Formulating prompts
Clarity, context, and specificity
The quality of the answer depends largely on how you formulate your request. A vague prompt like "Tell me about AI" can lead to a generic or superficial response. A specific prompt like "Explain the main differences between supervised and unsupervised learning in 3–4 paragraphs for a beginner" gives the model a clear goal and format.
Always add context: who you are, what you need the answer for, and what level of detail you expect. If you're a developer, say so. If you need a quick summary for a presentation, say so. Context helps the model tailor the response.

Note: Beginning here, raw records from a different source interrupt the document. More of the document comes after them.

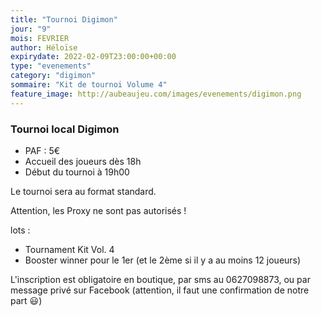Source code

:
 ```yaml
---
title: "Tournoi Digimon"
jour: "9"
mois: FEVRIER
author: Héloïse
expirydate: 2022-02-09T23:00:00+00:00
type: "evenements"
category: "digimon"
sommaire: "Kit de tournoi Volume 4"
feature_image: http://aubeaujeu.com/images/evenements/digimon.png
---
```

### Tournoi local Digimon


* PAF : 5€
* Accueil des joueurs dès 18h
* Début du tournoi à 19h00

Le tournoi sera au format standard.

Attention, les Proxy ne sont pas autorisés !

lots :
* Tournament Kit Vol. 4
* Booster winner pour le 1er (et le 2ème si il y a au moins 12 joueurs)

L'inscription est obligatoire en boutique, par sms au 0627098873, ou par message privé sur Facebook (attention, il faut une confirmation de notre part 😃)
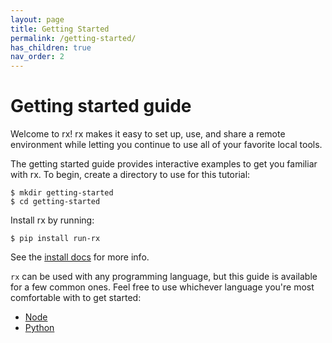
 ```yaml
---
layout: page
title: Getting Started
permalink: /getting-started/
has_children: true
nav_order: 2
---
```


# Getting started guide

Welcome to rx! rx makes it easy to set up, use, and share a remote environment
while letting you continue to use all of your favorite local tools.

The getting started guide provides interactive examples to get you familiar with
rx. To begin, create a directory to use for this tutorial:

    $ mkdir getting-started
    $ cd getting-started

Install rx by running:

    $ pip install run-rx

See the [install docs](/docs/install) for more info.

`rx` can be used with any programming language, but this guide is available for
a few common ones. Feel free to use whichever language you're most comfortable
with to get started:

* [Node](node)
* [Python](python)
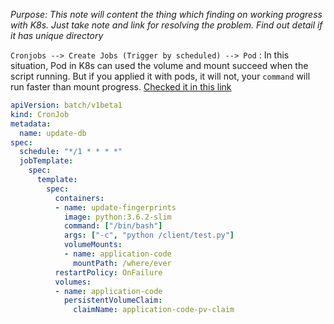*Purpose: This note will content the thing which finding on working progress with K8s. Just take note and link for resolving the problem. Find out detail if it has unique directory*

`Cronjobs --> Create Jobs (Trigger by scheduled) --> Pod` : In this situation, Pod in K8s can used the volume and mount succeed when the script running. But if you applied it with pods, it will not, your `command` will run faster than mount progress. [Checked it in this link](https://stackoverflow.com/questions/46578331/kubernetes-is-it-possible-to-mount-volumes-to-a-container-running-as-a-cronjob) 
```yaml
apiVersion: batch/v1beta1
kind: CronJob
metadata:
  name: update-db
spec:
  schedule: "*/1 * * * *"
  jobTemplate:
    spec:
      template:
        spec:
          containers:
          - name: update-fingerprints
            image: python:3.6.2-slim
            command: ["/bin/bash"]
            args: ["-c", "python /client/test.py"]
            volumeMounts:
            - name: application-code
              mountPath: /where/ever
          restartPolicy: OnFailure
          volumes:
          - name: application-code
            persistentVolumeClaim:
              claimName: application-code-pv-claim
```
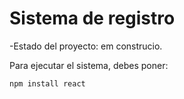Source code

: <h1> Sistema de registro</h1>

-Estado del proyecto: em construcio.

Para ejecutar el sistema, debes poner:

```npm install react```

Specify the desired format when it matters: a list, a table, step-by-step instructions, or a short paragraph. This reduces the need for follow-up questions and saves time.
Weak prompt
"Tell me about neural networks" — too broad, the model doesn't know what aspect to focus on.
Strong prompt
"Explain how convolutional neural networks work for image recognition in 2–3 paragraphs. I'm a beginner in ML." — clear goal, format, and context.
Avoid overly broad or multi-part questions in a single message. If you have several questions, it's better to ask them one by one or explicitly list them.

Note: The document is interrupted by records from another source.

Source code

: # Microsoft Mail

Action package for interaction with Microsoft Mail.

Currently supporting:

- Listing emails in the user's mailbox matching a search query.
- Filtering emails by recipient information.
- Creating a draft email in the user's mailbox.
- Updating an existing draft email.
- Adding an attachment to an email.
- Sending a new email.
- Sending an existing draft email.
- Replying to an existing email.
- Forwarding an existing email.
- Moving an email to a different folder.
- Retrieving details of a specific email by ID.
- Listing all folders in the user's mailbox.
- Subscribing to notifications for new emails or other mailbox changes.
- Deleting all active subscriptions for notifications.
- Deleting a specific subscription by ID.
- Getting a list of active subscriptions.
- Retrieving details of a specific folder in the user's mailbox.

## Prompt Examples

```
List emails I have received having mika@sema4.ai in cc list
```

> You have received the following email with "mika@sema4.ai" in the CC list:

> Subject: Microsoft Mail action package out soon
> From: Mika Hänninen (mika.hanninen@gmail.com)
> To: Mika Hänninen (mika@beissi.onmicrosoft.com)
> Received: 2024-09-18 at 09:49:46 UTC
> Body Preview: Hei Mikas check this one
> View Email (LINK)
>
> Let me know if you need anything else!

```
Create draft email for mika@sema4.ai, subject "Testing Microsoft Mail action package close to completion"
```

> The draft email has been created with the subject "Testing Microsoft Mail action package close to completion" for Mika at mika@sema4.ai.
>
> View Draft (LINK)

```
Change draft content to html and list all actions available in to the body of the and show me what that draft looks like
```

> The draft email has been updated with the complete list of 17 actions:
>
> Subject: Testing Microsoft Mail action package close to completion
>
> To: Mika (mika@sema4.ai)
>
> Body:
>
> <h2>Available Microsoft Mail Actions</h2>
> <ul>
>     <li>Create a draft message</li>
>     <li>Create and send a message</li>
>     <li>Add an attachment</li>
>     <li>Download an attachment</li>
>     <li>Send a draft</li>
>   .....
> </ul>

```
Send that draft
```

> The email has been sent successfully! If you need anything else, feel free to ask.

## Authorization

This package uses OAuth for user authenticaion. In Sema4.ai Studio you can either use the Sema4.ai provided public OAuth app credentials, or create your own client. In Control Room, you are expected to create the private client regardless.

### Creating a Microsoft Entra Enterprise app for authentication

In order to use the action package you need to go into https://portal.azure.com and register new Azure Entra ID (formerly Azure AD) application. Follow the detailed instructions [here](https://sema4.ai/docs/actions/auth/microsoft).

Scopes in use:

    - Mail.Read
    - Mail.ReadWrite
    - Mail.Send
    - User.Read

Use action verbs: "Explain", "Compare", "List", "Summarize", "Write", "Analyze". They help the model understand the type of response you expect. "Explain why X happens" is clearer than "I want to know about X."
For technical or specialized topics, mention your level: beginner, intermediate, or expert. This affects the depth and terminology of the answer. A beginner explanation avoids jargon; an expert one can go into implementation details.